» **Task description**: Among the lines below, how many carry the string "synchronization"? Reply with a number and nothing else.

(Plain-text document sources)
= Beginning of Section =
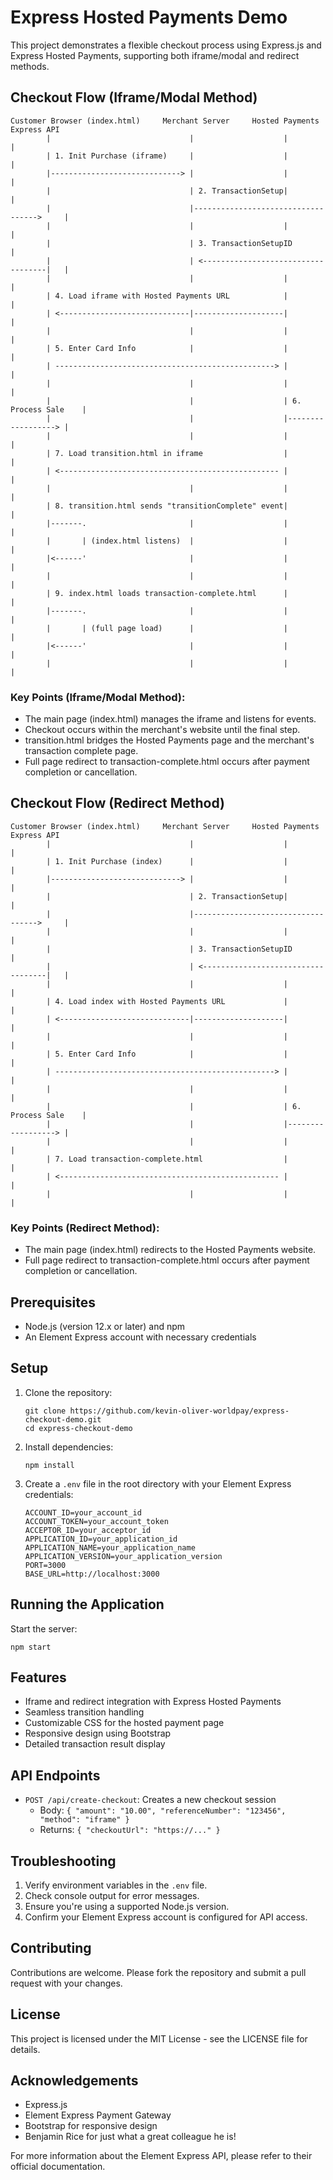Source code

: # Express Hosted Payments Demo

This project demonstrates a flexible checkout process using Express.js and Express Hosted Payments, supporting both iframe/modal and redirect methods.

## Checkout Flow (Iframe/Modal Method)

```
Customer Browser (index.html)     Merchant Server     Hosted Payments        Express API
        |                               |                    |                    |
        | 1. Init Purchase (iframe)     |                    |                    |
        |-----------------------------> |                    |                    |
        |                               | 2. TransactionSetup|                    |
        |                               |----------------------------------->     |
        |                               |                    |                    |
        |                               | 3. TransactionSetupID                   |
        |                               | <-----------------------------------|   |
        |                               |                    |                    |
        | 4. Load iframe with Hosted Payments URL            |                    |
        | <-----------------------------|--------------------|                    |
        |                               |                    |                    |
        | 5. Enter Card Info            |                    |                    |
        | -------------------------------------------------> |                    |
        |                               |                    |                    |
        |                               |                    | 6. Process Sale    |
        |                               |                    |------------------> |
        |                               |                    |                    |
        | 7. Load transition.html in iframe                  |                    |
        | <------------------------------------------------- |                    |
        |                               |                    |                    |
        | 8. transition.html sends "transitionComplete" event|                    |
        |-------.                       |                    |                    |
        |       | (index.html listens)  |                    |                    |
        |<------'                       |                    |                    |
        |                               |                    |                    |
        | 9. index.html loads transaction-complete.html      |                    |
        |-------.                       |                    |                    |
        |       | (full page load)      |                    |                    |
        |<------'                       |                    |                    |
        |                               |                    |                    |
```

### Key Points (Iframe/Modal Method):
- The main page (index.html) manages the iframe and listens for events.
- Checkout occurs within the merchant's website until the final step.
- transition.html bridges the Hosted Payments page and the merchant's transaction complete page.
- Full page redirect to transaction-complete.html occurs after payment completion or cancellation.

## Checkout Flow (Redirect Method)

```
Customer Browser (index.html)     Merchant Server     Hosted Payments        Express API
        |                               |                    |                    |
        | 1. Init Purchase (index)      |                    |                    |
        |-----------------------------> |                    |                    |
        |                               | 2. TransactionSetup|                    |
        |                               |----------------------------------->     |
        |                               |                    |                    |
        |                               | 3. TransactionSetupID                   |
        |                               | <-----------------------------------|   |
        |                               |                    |                    |
        | 4. Load index with Hosted Payments URL             |                    |
        | <-----------------------------|--------------------|                    |
        |                               |                    |                    |
        | 5. Enter Card Info            |                    |                    |
        | -------------------------------------------------> |                    |
        |                               |                    |                    |
        |                               |                    | 6. Process Sale    |
        |                               |                    |------------------> |
        |                               |                    |                    |
        | 7. Load transaction-complete.html                  |                    |
        | <------------------------------------------------- |                    |
        |                               |                    |                    |
```

### Key Points (Redirect Method):
- The main page (index.html) redirects to the Hosted Payments website.
- Full page redirect to transaction-complete.html occurs after payment completion or cancellation.

## Prerequisites

- Node.js (version 12.x or later) and npm
- An Element Express account with necessary credentials

## Setup

1. Clone the repository:
   ```
   git clone https://github.com/kevin-oliver-worldpay/express-checkout-demo.git
   cd express-checkout-demo
   ```

2. Install dependencies:
   ```
   npm install
   ```

3. Create a `.env` file in the root directory with your Element Express credentials:
   ```
   ACCOUNT_ID=your_account_id
   ACCOUNT_TOKEN=your_account_token
   ACCEPTOR_ID=your_acceptor_id
   APPLICATION_ID=your_application_id
   APPLICATION_NAME=your_application_name
   APPLICATION_VERSION=your_application_version
   PORT=3000
   BASE_URL=http://localhost:3000
   ```

## Running the Application

Start the server:
```
npm start
```

## Features

- Iframe and redirect integration with Express Hosted Payments
- Seamless transition handling
- Customizable CSS for the hosted payment page
- Responsive design using Bootstrap
- Detailed transaction result display

## API Endpoints

- `POST /api/create-checkout`: Creates a new checkout session
  - Body: `{ "amount": "10.00", "referenceNumber": "123456", "method": "iframe" }`
  - Returns: `{ "checkoutUrl": "https://..." }`

## Troubleshooting

1. Verify environment variables in the `.env` file.
2. Check console output for error messages.
3. Ensure you're using a supported Node.js version.
4. Confirm your Element Express account is configured for API access.

## Contributing

Contributions are welcome. Please fork the repository and submit a pull request with your changes.

## License

This project is licensed under the MIT License - see the LICENSE file for details.

## Acknowledgements

- Express.js
- Element Express Payment Gateway
- Bootstrap for responsive design
- Benjamin Rice for just what a great colleague he is!

For more information about the Element Express API, please refer to their official documentation.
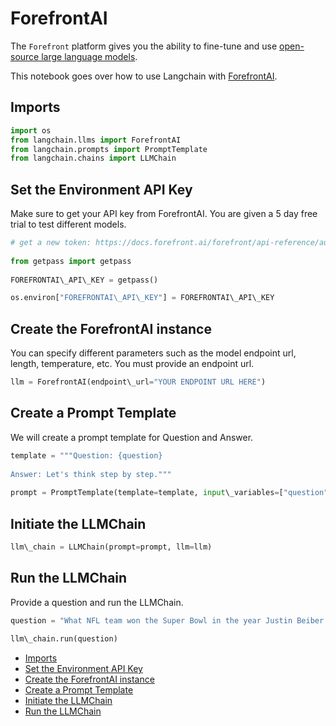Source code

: # ForefrontAI

The `Forefront` platform gives you the ability to fine-tune and use [open-source large language models](https://docs.forefront.ai/forefront/master/models).

This notebook goes over how to use Langchain with [ForefrontAI](https://www.forefront.ai/).

## Imports[​](#imports "Direct link to Imports")

```python
import os  
from langchain.llms import ForefrontAI  
from langchain.prompts import PromptTemplate  
from langchain.chains import LLMChain  

```

## Set the Environment API Key[​](#set-the-environment-api-key "Direct link to Set the Environment API Key")

Make sure to get your API key from ForefrontAI. You are given a 5 day free trial to test different models.

```python
# get a new token: https://docs.forefront.ai/forefront/api-reference/authentication  
  
from getpass import getpass  
  
FOREFRONTAI\_API\_KEY = getpass()  

```

```python
os.environ["FOREFRONTAI\_API\_KEY"] = FOREFRONTAI\_API\_KEY  

```

## Create the ForefrontAI instance[​](#create-the-forefrontai-instance "Direct link to Create the ForefrontAI instance")

You can specify different parameters such as the model endpoint url, length, temperature, etc. You must provide an endpoint url.

```python
llm = ForefrontAI(endpoint\_url="YOUR ENDPOINT URL HERE")  

```

## Create a Prompt Template[​](#create-a-prompt-template "Direct link to Create a Prompt Template")

We will create a prompt template for Question and Answer.

```python
template = """Question: {question}  
  
Answer: Let's think step by step."""  
  
prompt = PromptTemplate(template=template, input\_variables=["question"])  

```

## Initiate the LLMChain[​](#initiate-the-llmchain "Direct link to Initiate the LLMChain")

```python
llm\_chain = LLMChain(prompt=prompt, llm=llm)  

```

## Run the LLMChain[​](#run-the-llmchain "Direct link to Run the LLMChain")

Provide a question and run the LLMChain.

```python
question = "What NFL team won the Super Bowl in the year Justin Beiber was born?"  
  
llm\_chain.run(question)  

```

- [Imports](#imports)
- [Set the Environment API Key](#set-the-environment-api-key)
- [Create the ForefrontAI instance](#create-the-forefrontai-instance)
- [Create a Prompt Template](#create-a-prompt-template)
- [Initiate the LLMChain](#initiate-the-llmchain)
- [Run the LLMChain](#run-the-llmchain)
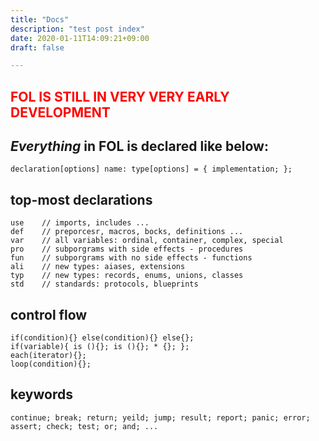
 ```yaml
---
title: "Docs"
description: "test post index"
date: 2020-01-11T14:09:21+09:00
draft: false

---
```


<h2 style="color: red !important;">FOL IS STILL IN VERY VERY EARLY DEVELOPMENT</h2>

## __*Everything*__ in **FOL** is declared like below:

```
declaration[options] name: type[options] = { implementation; };
```

## top-most declarations
```
use    // imports, includes ...
def    // preporcesr, macros, bocks, definitions ...
var    // all variables: ordinal, container, complex, special
pro    // subporgrams with side effects - procedures
fun    // subporgrams with no side effects - functions
ali    // new types: aiases, extensions
typ    // new types: records, enums, unions, classes
std    // standards: protocols, blueprints
```
## control flow
```
if(condition){} else(condition){} else{};
if(variable){ is (){}; is (){}; * {}; };
each(iterator){};
loop(condition){};
```
## keywords
```
continue; break; return; yeild; jump; result; report; panic; error; assert; check; test; or; and; ...
```
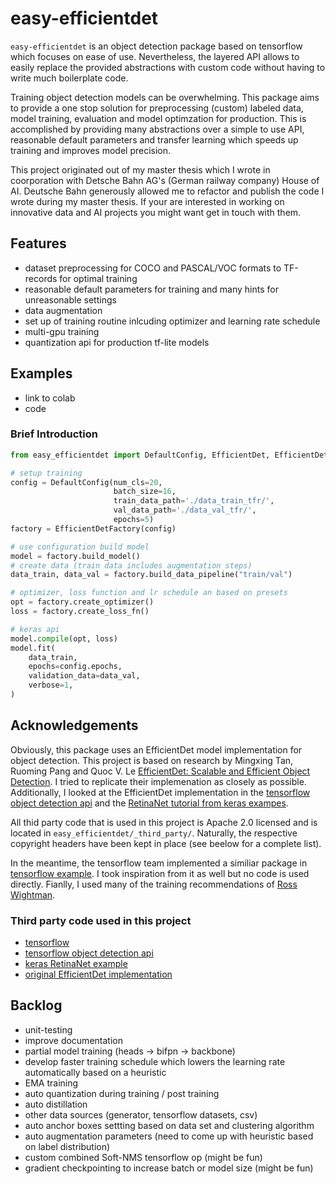 # easy-efficientdet

`easy-efficientdet` is an object detection package based on tensorflow which focuses on ease of use. Nevertheless, the layered API allows to easily replace the provided abstractions with custom code without having to write much boilerplate code.

Training object detection models can be overwhelming. This package aims to provide a one stop solution for
preprocessing (custom) labeled data, model training, evaluation and model optimzation for production.
This is accomplished by providing many abstractions over a simple to use API, reasonable default parameters and
transfer learning which speeds up training and improves model precision.

This project originated out of my master thesis which I wrote in coorporation with Detsche Bahn AG's (German railway company) House of AI. Deutsche Bahn generously allowed me to refactor and publish the code I wrote during my master thesis. If your are interested in working on innovative data and AI projects you might want get in touch with them.

## Features

- dataset preprocessing for COCO and PASCAL/VOC formats to TF-records for optimal training
- reasonable default parameters for training and many hints for unreasonable settings
- data augmentation
- set up of training routine inlcuding optimizer and learning rate schedule
- multi-gpu training
- quantization api for production tf-lite models

## Examples

- link to colab
- code

### Brief Introduction

```python
from easy_efficientdet import DefaultConfig, EfficientDet, EfficientDetFactory

# setup training
config = DefaultConfig(num_cls=20, 
                       batch_size=16, 
                       train_data_path='./data_train_tfr/', 
                       val_data_path='./data_val_tfr/', 
                       epochs=5)
factory = EfficientDetFactory(config)

# use configuration build model
model = factory.build_model()
# create data (train data includes augmentation steps)
data_train, data_val = factory.build_data_pipeline("train/val")

# optimizer, loss function and lr schedule an based on presets
opt = factory.create_optimizer()
loss = factory.create_loss_fn()

# keras api
model.compile(opt, loss)
model.fit(
    data_train,
    epochs=config.epochs,
    validation_data=data_val,
    verbose=1,
)
```

## Acknowledgements

Obviously, this package uses an EfficientDet model implementation for object detection. This project is based on research by Mingxing Tan, Ruoming Pang and Quoc V. Le [EfficientDet: Scalable and Efficient Object Detection](https://arxiv.org/abs/1911.09070). I tried to replicate their implemenation as closely as possible. Additionally, I looked at the EfficientDet implementation in the [tensorflow object detection api](https://github.com/tensorflow/models/tree/master/research/object_detection) and the [RetinaNet tutorial from keras exampes](https://keras.io/examples/vision/retinanet/).

All thid party code that is used in this project is Apache 2.0 licensed and is located in `easy_efficientdet/_third_party/`. Naturally, the respective copyright headers have been kept in place (see beelow for a complete list).

In the meantime, the tensorflow team implemented a similiar package in [tensorflow example](https://github.com/tensorflow/examples). I took inspiration from it as well but no code is used directly. Fianlly, I used many of the training recommendations of [Ross Wightman](https://github.com/rwightman/efficientdet-pytorch).

### Third party code used in this project

- [tensorflow](https://github.com/tensorflow/tensorflow)
- [tensorflow object detection api](https://github.com/tensorflow/models/tree/master/research/object_detection)
- [keras RetinaNet example](https://keras.io/examples/vision/retinanet/)
- [original EfficientDet implementation](https://github.com/google/automl/tree/master/efficientdet)

## Backlog

- unit-testing
- improve documentation
- partial model training (heads -> bifpn -> backbone)
- develop faster training schedule which lowers the learning rate automatically based on a heuristic
- EMA training
- auto quantization during training / post training
- auto distillation
- other data sources (generator, tensorflow datasets, csv)
- auto anchor boxes settting based on data set and clustering algorithm
- auto augmentation parameters (need to come up with heuristic based on label distribution)
- custom combined Soft-NMS tensorflow op (might be fun)
- gradient checkpointing to increase batch or model size (might be fun)
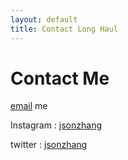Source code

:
 ```yaml
---
layout: default
title: Contact Long Haul
---
```


<div id="contact">
  <h1 class="pageTitle">Contact Me</h1>
  <div class="contactContent">
    <p class="intro"><a href="mail://jsonzhang@icloud.com">email</a> me</p>
    <p>Instagram : <a href="https://instagram.com/jsonzhang/">jsonzhang</a></p>
    <p>twitter : <a href="https://twitter.com/jsonzhang/">jsonzhang</a></p>
  </div>
</div>
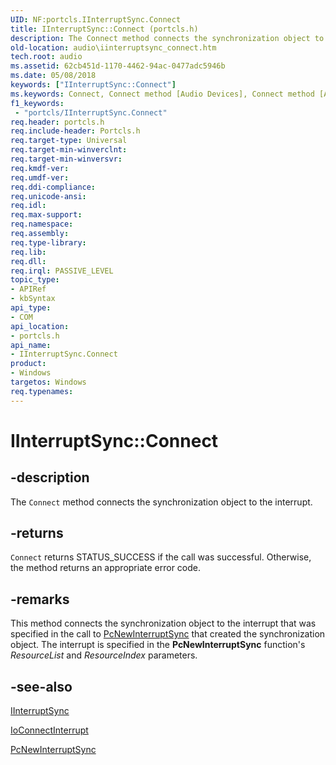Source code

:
 ```yaml
---
UID: NF:portcls.IInterruptSync.Connect
title: IInterruptSync::Connect (portcls.h)
description: The Connect method connects the synchronization object to the interrupt.
old-location: audio\iinterruptsync_connect.htm
tech.root: audio
ms.assetid: 62cb451d-1170-4462-94ac-0477adc5946b
ms.date: 05/08/2018
keywords: ["IInterruptSync::Connect"]
ms.keywords: Connect, Connect method [Audio Devices], Connect method [Audio Devices],IInterruptSync interface, IInterruptSync interface [Audio Devices],Connect method, IInterruptSync.Connect, IInterruptSync::Connect, audio.iinterruptsync_connect, audmp-routines_10f66201-af8d-42ff-a854-04f5cb90f2cc.xml, portcls/IInterruptSync::Connect
f1_keywords:
 - "portcls/IInterruptSync.Connect"
req.header: portcls.h
req.include-header: Portcls.h
req.target-type: Universal
req.target-min-winverclnt: 
req.target-min-winversvr: 
req.kmdf-ver: 
req.umdf-ver: 
req.ddi-compliance: 
req.unicode-ansi: 
req.idl: 
req.max-support: 
req.namespace: 
req.assembly: 
req.type-library: 
req.lib: 
req.dll: 
req.irql: PASSIVE_LEVEL
topic_type:
- APIRef
- kbSyntax
api_type:
- COM
api_location:
- portcls.h
api_name:
- IInterruptSync.Connect
product:
- Windows
targetos: Windows
req.typenames: 
---
```


# IInterruptSync::Connect


## -description


The <code>Connect</code> method connects the synchronization object to the interrupt.


## -returns



<code>Connect</code> returns STATUS_SUCCESS if the call was successful. Otherwise, the method returns an appropriate error code.




## -remarks


This method connects the synchronization object to the interrupt that was specified in the call to <a href="https://docs.microsoft.com/windows-hardware/drivers/ddi/portcls/nf-portcls-pcnewinterruptsync">PcNewInterruptSync</a> that created the synchronization object. The interrupt is specified in the <b>PcNewInterruptSync</b> function's <i>ResourceList</i> and <i>ResourceIndex</i> parameters.




## -see-also




<a href="https://docs.microsoft.com/windows-hardware/drivers/ddi/portcls/nn-portcls-iinterruptsync">IInterruptSync</a>



<a href="https://docs.microsoft.com/windows-hardware/drivers/ddi/wdm/nf-wdm-ioconnectinterrupt">IoConnectInterrupt</a>



<a href="https://docs.microsoft.com/windows-hardware/drivers/ddi/portcls/nf-portcls-pcnewinterruptsync">PcNewInterruptSync</a>
 

 


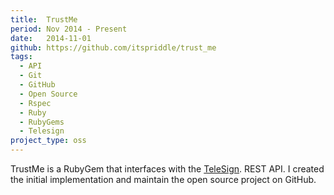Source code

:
 ```yaml
---
title:  TrustMe
period: Nov 2014 - Present
date:   2014-11-01
github: https://github.com/itspriddle/trust_me
tags:
  - API
  - Git
  - GitHub
  - Open Source
  - Rspec
  - Ruby
  - RubyGems
  - Telesign
project_type: oss
---
```


TrustMe is a RubyGem that interfaces with the [TeleSign][]. REST API. I
created the initial implementation and maintain the open source project on
GitHub.

[TeleSign]: https://www.telesign.com/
= End of Section =
» **Exercise response**: 3